Chinese Academy of Sciences, Suzhou Institute of Biomedical Engineering and Technology, CAS Center f, China.
University of Sciences and Technology of China, College of Life Sciences, Baohe District, Hefei, China.
J Biomed Opt. 2018 Nov;23(11):1-7. doi: 10.1117/1.JBO.23.11.116503.

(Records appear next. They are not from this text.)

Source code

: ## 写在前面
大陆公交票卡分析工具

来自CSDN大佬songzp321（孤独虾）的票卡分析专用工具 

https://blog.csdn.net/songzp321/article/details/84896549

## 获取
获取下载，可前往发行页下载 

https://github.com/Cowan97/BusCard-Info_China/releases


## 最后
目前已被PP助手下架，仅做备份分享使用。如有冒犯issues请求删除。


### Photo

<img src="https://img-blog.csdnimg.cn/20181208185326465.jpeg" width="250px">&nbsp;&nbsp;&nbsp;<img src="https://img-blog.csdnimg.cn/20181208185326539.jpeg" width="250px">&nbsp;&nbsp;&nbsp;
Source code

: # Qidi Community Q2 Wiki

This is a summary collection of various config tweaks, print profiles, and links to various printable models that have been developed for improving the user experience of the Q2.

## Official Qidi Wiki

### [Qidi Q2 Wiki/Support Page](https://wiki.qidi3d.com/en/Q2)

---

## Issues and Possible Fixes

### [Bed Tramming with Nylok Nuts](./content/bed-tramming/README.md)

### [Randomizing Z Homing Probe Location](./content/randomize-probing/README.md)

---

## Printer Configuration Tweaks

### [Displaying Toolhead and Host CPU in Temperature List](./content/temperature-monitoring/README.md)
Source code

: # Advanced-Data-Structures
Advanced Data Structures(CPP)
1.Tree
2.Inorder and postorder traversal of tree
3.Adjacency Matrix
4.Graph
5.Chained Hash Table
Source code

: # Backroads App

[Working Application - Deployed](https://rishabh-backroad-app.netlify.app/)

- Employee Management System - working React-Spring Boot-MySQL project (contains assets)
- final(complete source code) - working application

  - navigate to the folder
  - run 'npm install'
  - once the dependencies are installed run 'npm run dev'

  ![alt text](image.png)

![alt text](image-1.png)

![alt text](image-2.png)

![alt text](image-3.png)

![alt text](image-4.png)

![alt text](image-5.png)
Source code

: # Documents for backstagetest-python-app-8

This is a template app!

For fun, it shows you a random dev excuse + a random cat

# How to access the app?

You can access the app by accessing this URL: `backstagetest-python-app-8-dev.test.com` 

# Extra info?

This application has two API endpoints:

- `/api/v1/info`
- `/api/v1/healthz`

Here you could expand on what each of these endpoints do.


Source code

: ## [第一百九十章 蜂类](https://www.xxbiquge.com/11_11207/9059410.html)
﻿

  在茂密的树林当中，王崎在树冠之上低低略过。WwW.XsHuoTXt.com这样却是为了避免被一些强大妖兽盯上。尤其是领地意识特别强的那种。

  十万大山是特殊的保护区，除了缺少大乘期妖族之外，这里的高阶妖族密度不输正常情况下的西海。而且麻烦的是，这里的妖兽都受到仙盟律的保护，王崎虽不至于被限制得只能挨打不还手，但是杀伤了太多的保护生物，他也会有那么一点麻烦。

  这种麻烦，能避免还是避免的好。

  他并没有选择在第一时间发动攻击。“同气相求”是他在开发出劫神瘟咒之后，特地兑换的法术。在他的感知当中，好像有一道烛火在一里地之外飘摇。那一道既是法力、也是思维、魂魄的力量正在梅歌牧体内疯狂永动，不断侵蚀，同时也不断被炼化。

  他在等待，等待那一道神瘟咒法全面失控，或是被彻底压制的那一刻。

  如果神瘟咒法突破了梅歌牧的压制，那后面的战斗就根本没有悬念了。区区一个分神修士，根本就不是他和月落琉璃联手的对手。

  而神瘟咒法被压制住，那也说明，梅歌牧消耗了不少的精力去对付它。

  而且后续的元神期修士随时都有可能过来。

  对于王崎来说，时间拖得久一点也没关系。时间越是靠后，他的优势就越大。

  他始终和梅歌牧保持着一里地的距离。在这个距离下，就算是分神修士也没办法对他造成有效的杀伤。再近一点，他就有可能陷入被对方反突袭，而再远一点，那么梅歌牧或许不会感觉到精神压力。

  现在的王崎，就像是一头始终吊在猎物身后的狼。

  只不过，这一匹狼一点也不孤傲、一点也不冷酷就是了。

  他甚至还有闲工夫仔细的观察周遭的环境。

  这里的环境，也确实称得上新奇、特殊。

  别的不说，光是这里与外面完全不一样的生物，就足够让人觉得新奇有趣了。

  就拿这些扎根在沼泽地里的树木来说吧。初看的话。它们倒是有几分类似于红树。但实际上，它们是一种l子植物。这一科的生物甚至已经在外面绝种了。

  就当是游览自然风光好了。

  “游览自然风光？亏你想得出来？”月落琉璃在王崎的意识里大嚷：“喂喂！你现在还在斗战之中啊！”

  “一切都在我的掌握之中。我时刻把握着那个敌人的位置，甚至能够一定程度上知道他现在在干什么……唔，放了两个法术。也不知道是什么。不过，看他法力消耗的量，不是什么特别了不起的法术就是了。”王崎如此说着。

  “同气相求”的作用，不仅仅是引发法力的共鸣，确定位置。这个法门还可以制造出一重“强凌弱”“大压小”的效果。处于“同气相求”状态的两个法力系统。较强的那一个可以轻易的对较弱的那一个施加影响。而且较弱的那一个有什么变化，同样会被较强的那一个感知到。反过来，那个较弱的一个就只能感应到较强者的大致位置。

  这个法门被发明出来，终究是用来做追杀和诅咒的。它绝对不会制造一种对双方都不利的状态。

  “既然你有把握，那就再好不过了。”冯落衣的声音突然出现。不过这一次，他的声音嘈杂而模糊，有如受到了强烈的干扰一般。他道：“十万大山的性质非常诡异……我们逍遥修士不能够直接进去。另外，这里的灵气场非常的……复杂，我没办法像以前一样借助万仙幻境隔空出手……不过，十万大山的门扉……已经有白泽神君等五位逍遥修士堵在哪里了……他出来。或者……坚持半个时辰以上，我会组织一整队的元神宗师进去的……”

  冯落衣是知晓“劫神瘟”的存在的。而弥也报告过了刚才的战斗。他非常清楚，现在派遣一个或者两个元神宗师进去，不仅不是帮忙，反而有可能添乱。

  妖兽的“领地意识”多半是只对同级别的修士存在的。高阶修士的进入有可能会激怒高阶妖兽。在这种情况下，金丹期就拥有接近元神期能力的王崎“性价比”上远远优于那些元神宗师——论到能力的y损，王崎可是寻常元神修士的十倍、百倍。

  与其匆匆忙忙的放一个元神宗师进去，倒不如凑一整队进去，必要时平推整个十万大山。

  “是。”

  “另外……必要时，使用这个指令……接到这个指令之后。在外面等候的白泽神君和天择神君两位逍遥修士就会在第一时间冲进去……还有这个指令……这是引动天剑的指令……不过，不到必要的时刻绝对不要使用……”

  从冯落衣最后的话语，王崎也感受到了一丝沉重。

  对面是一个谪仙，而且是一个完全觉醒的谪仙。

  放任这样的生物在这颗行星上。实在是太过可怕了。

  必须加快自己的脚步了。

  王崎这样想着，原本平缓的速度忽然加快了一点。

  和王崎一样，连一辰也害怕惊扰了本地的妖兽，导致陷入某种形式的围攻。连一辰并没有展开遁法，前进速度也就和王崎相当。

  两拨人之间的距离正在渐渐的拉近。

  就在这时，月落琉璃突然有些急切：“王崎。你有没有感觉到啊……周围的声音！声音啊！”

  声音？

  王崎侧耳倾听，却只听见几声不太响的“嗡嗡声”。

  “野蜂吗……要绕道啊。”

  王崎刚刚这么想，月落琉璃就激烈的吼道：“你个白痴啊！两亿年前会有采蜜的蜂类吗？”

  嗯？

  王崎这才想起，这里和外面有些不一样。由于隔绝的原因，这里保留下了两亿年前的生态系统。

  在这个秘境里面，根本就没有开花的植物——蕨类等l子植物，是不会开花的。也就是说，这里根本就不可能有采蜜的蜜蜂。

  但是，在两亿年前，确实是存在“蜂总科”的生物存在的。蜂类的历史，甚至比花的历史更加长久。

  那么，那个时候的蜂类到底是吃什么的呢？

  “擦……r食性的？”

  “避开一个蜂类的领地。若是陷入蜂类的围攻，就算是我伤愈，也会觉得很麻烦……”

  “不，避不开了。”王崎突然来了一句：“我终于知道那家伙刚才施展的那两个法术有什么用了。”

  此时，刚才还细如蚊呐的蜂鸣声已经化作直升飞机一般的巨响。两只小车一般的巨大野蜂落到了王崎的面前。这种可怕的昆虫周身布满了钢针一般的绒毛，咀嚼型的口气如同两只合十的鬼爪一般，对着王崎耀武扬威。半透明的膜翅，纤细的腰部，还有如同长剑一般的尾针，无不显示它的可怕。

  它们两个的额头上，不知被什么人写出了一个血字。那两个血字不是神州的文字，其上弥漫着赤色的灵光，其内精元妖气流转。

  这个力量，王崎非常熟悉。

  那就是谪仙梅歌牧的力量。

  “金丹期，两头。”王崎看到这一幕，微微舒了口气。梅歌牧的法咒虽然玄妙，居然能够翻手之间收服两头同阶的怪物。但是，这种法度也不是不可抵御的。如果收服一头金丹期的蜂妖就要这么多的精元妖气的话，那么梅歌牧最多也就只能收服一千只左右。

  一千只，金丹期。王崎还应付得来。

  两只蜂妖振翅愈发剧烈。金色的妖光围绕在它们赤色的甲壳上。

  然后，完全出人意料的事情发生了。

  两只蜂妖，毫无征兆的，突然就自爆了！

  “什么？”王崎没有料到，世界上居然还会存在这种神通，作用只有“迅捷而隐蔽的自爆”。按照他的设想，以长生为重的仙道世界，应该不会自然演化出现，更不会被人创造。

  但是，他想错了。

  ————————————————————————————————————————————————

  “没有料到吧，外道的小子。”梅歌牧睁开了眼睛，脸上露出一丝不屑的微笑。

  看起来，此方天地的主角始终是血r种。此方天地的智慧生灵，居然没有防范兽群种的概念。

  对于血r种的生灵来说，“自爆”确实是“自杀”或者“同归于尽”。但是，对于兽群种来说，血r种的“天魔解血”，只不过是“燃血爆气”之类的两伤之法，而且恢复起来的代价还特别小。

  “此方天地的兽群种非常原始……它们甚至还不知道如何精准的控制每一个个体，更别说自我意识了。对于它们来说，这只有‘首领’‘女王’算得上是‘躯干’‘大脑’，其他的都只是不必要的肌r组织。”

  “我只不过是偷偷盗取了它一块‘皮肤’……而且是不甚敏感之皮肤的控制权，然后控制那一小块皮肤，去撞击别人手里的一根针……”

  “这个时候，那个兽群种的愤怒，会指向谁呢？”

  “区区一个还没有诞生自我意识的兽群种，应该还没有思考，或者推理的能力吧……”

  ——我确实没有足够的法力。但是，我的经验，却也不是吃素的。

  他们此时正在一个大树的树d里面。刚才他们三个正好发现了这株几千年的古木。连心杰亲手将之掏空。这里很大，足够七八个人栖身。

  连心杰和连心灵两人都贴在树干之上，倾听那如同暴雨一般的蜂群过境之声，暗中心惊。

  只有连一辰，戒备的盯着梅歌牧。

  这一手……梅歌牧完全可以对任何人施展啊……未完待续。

Phenotype analysis of yeast cell requires high-throughput imaging and automatic analysis of abundant image data. At first, each cell needs to be segmented and labeled in the bright-field images. However, the ambiguous boundary of bright-field yeast cell images leads to the failure of traditional segmentation algorithms. We propose a segmentation algorithm based on the morphological characteristics of yeast cells. Seed points are first identified along the cell contour and then connected by an edge tracing approach. In this way, "ill-detected" noise points are removed so that edges of yeast cells can be successfully extracted in bright-field images with sparsely distributed cells. In densely packed images, yeast cells with normal morphology can also be correctly segmented and labeled.
酵母细胞表型分析需要高通量成像和对大量图像数据的自动分析。首先,需要在明场图像中对每个细胞进行分割和标记。然而,明场酵母细胞图像的不明确边界导致传统分割算法的失败。我们提出了一种基于酵母细胞形态特征的分割算法。首先沿着细胞轮廓识别种子点,然后通过边缘跟踪方法连接。通过这种方式,可以去除“检测不良”的噪声点,从而成功提取明场图像中稀疏分布细胞的酵母细胞边缘。在密集的图像中,具有正常形态的酵母细胞也可以正确分割和标记。